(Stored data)
========================================
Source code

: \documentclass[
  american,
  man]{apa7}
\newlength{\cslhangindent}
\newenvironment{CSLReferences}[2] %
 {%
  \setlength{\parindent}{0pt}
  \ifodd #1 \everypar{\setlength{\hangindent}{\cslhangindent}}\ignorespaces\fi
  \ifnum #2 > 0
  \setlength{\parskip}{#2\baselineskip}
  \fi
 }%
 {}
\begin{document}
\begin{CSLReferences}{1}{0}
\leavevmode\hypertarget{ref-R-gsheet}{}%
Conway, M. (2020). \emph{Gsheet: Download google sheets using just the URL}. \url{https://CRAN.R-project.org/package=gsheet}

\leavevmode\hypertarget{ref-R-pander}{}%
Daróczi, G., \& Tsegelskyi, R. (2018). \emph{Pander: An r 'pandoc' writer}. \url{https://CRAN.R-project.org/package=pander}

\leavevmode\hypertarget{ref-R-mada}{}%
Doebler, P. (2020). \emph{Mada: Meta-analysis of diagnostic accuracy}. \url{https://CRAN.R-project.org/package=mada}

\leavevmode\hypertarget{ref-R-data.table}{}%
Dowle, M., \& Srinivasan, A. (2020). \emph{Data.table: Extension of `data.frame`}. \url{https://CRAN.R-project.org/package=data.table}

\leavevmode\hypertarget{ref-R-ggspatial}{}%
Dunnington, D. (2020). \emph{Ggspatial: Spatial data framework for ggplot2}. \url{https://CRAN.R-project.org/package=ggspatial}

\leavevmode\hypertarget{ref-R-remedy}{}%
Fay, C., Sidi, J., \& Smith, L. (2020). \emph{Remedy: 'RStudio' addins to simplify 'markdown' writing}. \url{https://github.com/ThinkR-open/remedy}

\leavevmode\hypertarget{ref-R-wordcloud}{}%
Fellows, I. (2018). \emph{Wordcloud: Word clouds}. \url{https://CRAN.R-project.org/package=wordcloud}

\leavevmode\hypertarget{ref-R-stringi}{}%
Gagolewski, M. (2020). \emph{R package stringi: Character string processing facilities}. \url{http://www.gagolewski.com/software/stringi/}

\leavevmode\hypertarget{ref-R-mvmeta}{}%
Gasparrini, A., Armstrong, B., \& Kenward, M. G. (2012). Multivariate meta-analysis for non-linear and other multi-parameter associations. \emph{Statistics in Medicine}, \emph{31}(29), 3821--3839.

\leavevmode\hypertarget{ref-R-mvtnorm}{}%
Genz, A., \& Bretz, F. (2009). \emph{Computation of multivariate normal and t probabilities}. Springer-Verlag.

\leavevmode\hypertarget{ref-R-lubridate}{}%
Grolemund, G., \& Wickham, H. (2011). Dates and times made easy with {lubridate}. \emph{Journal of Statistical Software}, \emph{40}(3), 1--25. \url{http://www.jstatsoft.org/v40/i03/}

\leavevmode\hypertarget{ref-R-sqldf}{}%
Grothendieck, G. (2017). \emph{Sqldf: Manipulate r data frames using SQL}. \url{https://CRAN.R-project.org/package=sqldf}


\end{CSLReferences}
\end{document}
========================================
What you should do: Every line that contains "sqldf" should be copied out of the data.

Problem solution:
\leavevmode\hypertarget{ref-R-sqldf}{}%
Grothendieck, G. (2017). \emph{Sqldf: Manipulate r data frames using SQL}. \url{https://CRAN.R-project.org/package=sqldf}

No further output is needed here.